While India’s goods and services tax (GST) has cut the competitive edge of Bhutan’s export-oriented industries, Bhutan still has a few advantages, the Prime Minister Tshering Tobgay said.

The government, he said, must accept what GST has done. It has created a level-playing field between Bhutanese manufacturers and that of India.

Prime minister said that local industries like cement manufacturers have dwelt on profitable environment for decades. “It does not happen in any country,” he said, referring to the exemption on the excise duty the export-bound local products enjoyed. This was possible because of the free trade agreement with India, he added.

GST has subsumed all state and central level taxes, including the excise duty.

“It is natural for every country will protect their products,” prime minister said.
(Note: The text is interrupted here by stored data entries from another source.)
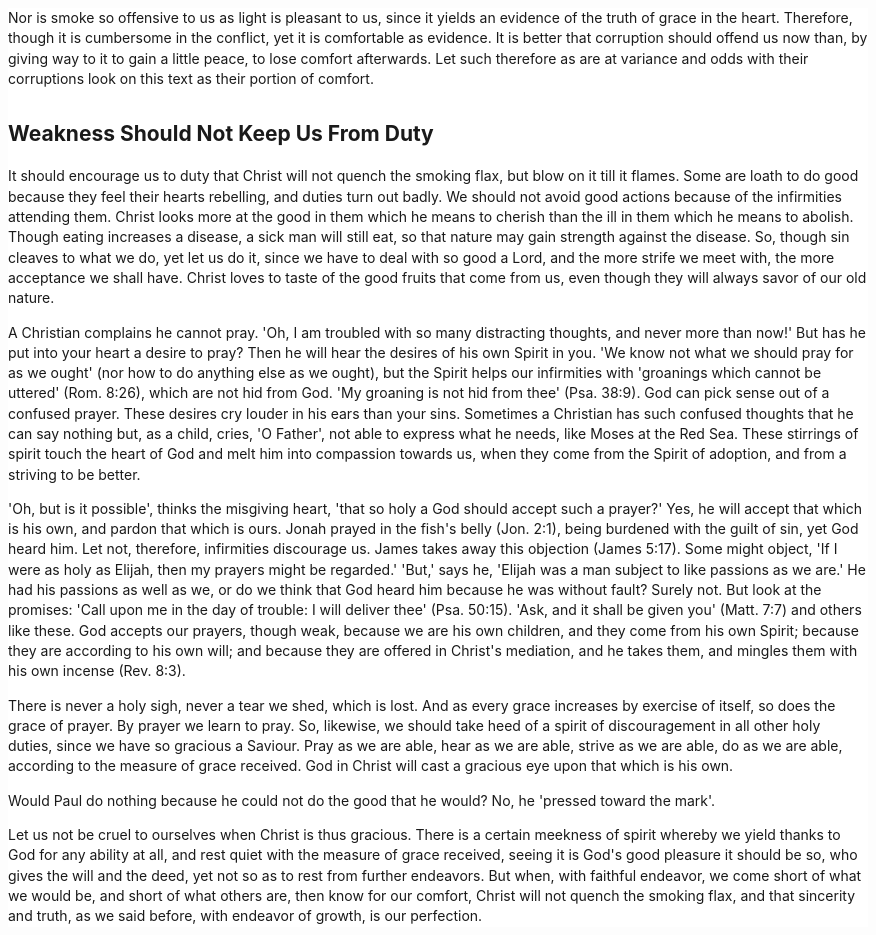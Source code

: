 Nor is smoke so offensive to us as light is pleasant to us, since it yields an evidence of the truth of grace in the heart. Therefore, though it is cumbersome in the conflict, yet it is comfortable as evidence. It is better that corruption should offend us now than, by giving way to it to gain a little peace, to lose comfort afterwards. Let such therefore as are at variance and odds with their corruptions look on this text as their portion of comfort.

Weakness Should Not Keep Us From Duty
-------------------------------------

It should encourage us to duty that Christ will not quench the smoking flax, but blow on it till it flames. Some are loath to do good because they feel their hearts rebelling, and duties turn out badly. We should not avoid good actions because of the infirmities attending them. Christ looks more at the good in them which he means to cherish than the ill in them which he means to abolish. Though eating increases a disease, a sick man will still eat, so that nature may gain strength against the disease. So, though sin cleaves to what we do, yet let us do it, since we have to deal with so good a Lord, and the more strife we meet with, the more acceptance we shall have. Christ loves to taste of the good fruits that come from us, even though they will always savor of our old nature.

A Christian complains he cannot pray. 'Oh, I am troubled with so many distracting thoughts, and never more than now!' But has he put into your heart a desire to pray? Then he will hear the desires of his own Spirit in you. 'We know not what we should pray for as we ought' (nor how to do anything else as we ought), but the Spirit helps our infirmities with 'groanings which cannot be uttered' (Rom. 8:26), which are not hid from God. 'My groaning is not hid from thee' (Psa. 38:9). God can pick sense out of a confused prayer. These desires cry louder in his ears than your sins. Sometimes a Christian has such confused thoughts that he can say nothing but, as a child, cries, 'O Father', not able to express what he needs, like Moses at the Red Sea. These stirrings of spirit touch the heart of God and melt him into compassion towards us, when they come from the Spirit of adoption, and from a striving to be better.

'Oh, but is it possible', thinks the misgiving heart, 'that so holy a God should accept such a prayer?' Yes, he will accept that which is his own, and pardon that which is ours. Jonah prayed in the fish's belly (Jon. 2:1), being burdened with the guilt of sin, yet God heard him. Let not, therefore, infirmities discourage us. James takes away this objection (James 5:17). Some might object, 'If I were as holy as Elijah, then my prayers might be regarded.' 'But,' says he, 'Elijah was a man subject to like passions as we are.' He had his passions as well as we, or do we think that God heard him because he was without fault? Surely not. But look at the promises: 'Call upon me in the day of trouble: I will deliver thee' (Psa. 50:15). 'Ask, and it shall be given you' (Matt. 7:7) and others like these. God accepts our prayers, though weak, because we are his own children, and they come from his own Spirit; because they are according to his own will; and because they are offered in Christ's mediation, and he takes them, and mingles them with his own incense (Rev. 8:3).

There is never a holy sigh, never a tear we shed, which is lost. And as every grace increases by exercise of itself, so does the grace of prayer. By prayer we learn to pray. So, likewise, we should take heed of a spirit of discouragement in all other holy duties, since we have so gracious a Saviour. Pray as we are able, hear as we are able, strive as we are able, do as we are able, according to the measure of grace received. God in Christ will cast a gracious eye upon that which is his own.

Would Paul do nothing because he could not do the good that he would? No, he 'pressed toward the mark'.

Let us not be cruel to ourselves when Christ is thus gracious. There is a certain meekness of spirit whereby we yield thanks to God for any ability at all, and rest quiet with the measure of grace received, seeing it is God's good pleasure it should be so, who gives the will and the deed, yet not so as to rest from further endeavors. But when, with faithful endeavor, we come short of what we would be, and short of what others are, then know for our comfort, Christ will not quench the smoking flax, and that sincerity and truth, as we said before, with endeavor of growth, is our perfection.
He said that for Bhutan, India imposes only GST, which creates a level-playing field. However, for goods flowing to India are slapped with import tariff in addition to the GST.

While India may have access to cheap labour, he said Bhutan has no labour strikes and political stability. “For power intensive industries, cheap power is a huge gain and the cost of fuel has decreased by at least 16 percent.”

Prime minister said that on closer look local products should be as competitive as Indian products in India.

However, he said that there are some manufacturing industries in the country built around the earlier excise regime. This means some industries have no other advantage but the gains on the tax front, which is no more the case.

“It is going to be difficult for such industries,” prime minister said, adding that the government is working closely with Indian counterparts to address such issues.

The government is also reviewing the proposal that the Association of Bhutanese Industries submitted. Prime Minister has also written to finance and economic affairs ministry to study the impact of fuel price reduction in the economy.

Dungsam Cement Corporation Limited and Ice Beverages have experienced production drop by huge margin after GST.

As for the Ice beverages, in addition to 28 percent GST, cess of 12 percent is levied. The effective tax rate after GST comes to around 40 percent as compared to 14 percent in the previous regime.

For DCCL, although there is some sort of level-playing field on the tax front, subsidies and refund on central GST (CGST) are extended to its competitors in the North Eastern states of India.  This has tilted the competitive edge in favour of Indian manufacturers.